Claro, não é uma questão simples. Difícil imaginar quem hoje esteja satisfeito em não sair de casa nem para um passeio. No plano subjetivo, a angústia inevitavelmente cresce, bem como no social ascendem os riscos por conta de uma população abandonada e desassistida. Assim, o debate é mais do que pertinente.

Contudo, o problema está na organização desse discutido. Como num mau silogismo, o raciocínio parte das premissas erradas, que asseveram a preponderância do econômico. Este, guiado pela mais-valia indiscriminada, não diz nada além de que a economia não pode parar. E dessa maneira ignoram-se os avisos científicos que dão conta de que um novo pico no número de casos na cidade está por vir no começo de junho.
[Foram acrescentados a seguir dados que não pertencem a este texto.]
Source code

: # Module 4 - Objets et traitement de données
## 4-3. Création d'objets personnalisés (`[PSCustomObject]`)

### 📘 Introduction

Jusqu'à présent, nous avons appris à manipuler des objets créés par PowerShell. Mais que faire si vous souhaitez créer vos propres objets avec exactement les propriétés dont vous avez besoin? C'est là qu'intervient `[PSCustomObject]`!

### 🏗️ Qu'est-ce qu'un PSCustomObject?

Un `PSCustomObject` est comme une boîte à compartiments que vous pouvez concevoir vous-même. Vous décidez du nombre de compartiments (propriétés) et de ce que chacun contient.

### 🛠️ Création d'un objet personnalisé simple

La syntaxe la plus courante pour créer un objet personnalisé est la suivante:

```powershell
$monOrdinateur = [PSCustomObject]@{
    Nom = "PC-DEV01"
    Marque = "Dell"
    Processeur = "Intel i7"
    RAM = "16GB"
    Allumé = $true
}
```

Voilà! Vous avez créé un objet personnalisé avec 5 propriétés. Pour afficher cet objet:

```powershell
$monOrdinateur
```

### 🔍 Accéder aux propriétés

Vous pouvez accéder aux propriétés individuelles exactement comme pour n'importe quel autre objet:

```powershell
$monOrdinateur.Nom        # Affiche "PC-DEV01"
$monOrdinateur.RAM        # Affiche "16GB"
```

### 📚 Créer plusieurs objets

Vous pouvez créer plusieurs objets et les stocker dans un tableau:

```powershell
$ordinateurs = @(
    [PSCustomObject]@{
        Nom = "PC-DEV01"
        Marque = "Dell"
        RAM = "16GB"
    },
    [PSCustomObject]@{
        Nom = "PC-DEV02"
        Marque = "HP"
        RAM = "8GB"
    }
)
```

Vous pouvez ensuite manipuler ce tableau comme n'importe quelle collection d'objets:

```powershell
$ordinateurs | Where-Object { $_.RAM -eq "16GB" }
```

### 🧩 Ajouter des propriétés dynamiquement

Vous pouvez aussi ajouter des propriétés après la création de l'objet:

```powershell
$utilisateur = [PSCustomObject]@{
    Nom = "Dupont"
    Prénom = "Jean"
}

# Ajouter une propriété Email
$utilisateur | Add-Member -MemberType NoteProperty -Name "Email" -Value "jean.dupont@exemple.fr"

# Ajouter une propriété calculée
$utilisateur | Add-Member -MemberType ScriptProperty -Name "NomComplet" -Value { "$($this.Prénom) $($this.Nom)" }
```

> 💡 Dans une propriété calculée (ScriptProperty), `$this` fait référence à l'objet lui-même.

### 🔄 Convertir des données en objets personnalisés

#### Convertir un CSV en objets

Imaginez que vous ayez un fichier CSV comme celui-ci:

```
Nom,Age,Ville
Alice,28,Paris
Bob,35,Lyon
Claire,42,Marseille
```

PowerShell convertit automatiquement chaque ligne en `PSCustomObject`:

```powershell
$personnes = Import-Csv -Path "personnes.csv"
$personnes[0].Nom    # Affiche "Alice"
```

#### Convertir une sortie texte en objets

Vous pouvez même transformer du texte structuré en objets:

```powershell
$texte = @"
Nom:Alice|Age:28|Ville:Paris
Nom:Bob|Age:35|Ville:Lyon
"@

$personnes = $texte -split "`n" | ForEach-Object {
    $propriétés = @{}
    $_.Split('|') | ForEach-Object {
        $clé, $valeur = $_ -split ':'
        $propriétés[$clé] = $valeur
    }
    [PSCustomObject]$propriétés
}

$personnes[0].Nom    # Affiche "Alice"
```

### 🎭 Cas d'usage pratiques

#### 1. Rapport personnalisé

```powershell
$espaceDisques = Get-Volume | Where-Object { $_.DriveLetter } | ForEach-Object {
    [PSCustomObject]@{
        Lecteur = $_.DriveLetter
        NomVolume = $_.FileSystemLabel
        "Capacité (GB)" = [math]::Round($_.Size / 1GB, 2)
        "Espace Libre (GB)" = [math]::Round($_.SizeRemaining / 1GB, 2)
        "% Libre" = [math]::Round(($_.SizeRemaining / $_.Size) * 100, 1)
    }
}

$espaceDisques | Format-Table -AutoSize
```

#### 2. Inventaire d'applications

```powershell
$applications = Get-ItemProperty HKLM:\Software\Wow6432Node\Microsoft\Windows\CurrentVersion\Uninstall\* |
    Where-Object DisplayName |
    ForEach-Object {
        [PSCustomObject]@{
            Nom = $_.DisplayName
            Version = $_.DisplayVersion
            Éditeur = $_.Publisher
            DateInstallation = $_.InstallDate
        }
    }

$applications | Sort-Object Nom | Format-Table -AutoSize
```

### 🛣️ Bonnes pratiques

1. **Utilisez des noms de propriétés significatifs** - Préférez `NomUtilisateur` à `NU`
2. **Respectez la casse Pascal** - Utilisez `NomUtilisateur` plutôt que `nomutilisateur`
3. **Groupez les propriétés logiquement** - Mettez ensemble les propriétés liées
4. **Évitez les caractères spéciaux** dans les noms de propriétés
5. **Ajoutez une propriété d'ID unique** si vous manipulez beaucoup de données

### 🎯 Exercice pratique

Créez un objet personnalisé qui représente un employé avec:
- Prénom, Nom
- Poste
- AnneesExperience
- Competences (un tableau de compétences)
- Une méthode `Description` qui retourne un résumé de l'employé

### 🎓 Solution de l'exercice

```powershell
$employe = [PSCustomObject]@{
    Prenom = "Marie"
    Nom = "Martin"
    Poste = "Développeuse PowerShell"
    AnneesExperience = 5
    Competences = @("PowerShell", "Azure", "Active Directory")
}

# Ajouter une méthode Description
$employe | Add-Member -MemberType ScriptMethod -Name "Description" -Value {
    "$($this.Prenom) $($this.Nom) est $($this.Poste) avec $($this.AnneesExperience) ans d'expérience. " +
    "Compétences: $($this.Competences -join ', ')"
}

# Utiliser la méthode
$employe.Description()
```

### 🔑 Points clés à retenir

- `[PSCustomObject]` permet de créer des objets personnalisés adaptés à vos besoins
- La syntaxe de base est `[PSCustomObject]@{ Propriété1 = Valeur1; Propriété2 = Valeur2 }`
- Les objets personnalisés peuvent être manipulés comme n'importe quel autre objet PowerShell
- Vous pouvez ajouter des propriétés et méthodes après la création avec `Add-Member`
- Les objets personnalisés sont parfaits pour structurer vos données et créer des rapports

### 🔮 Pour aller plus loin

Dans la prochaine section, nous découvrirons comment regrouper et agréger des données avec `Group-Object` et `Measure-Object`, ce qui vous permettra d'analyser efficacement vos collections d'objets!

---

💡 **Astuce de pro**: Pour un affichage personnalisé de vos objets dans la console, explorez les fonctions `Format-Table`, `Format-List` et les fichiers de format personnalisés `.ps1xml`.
Que fazer então? Longe de querer aqui incorrer na mesma falha dos financistas. A única posição razoável seria elaborar um grande fórum popular a ser ordenado a partir da comunidade científica, a qual, com ampla publicidade do poder público, demandaria de maneira irrevogável as condições mínimas necessárias para uma possível reabertura, depois do que a sociedade seria capaz de responder se tem meios para cumprir ou não os requisitos, para só assim reabrir o que for possível. Dessa maneira, teríamos não só um articulado conjunto de ações, como também conduziríamos os indivíduos para um maior esclarecimento.

Contudo, à luz do quadro vigente, tais respostas, apesar de óbvias, soam irrealistas. Mais provável é que as decisões sejam tomadas por grupos de marqueteiros. Quanto ao povo, este que fique à mingua, e que seja entregue em sacrifício ao mercado e ao dinheiro. É isto o que o decreto oficial inclementemente nos avisa.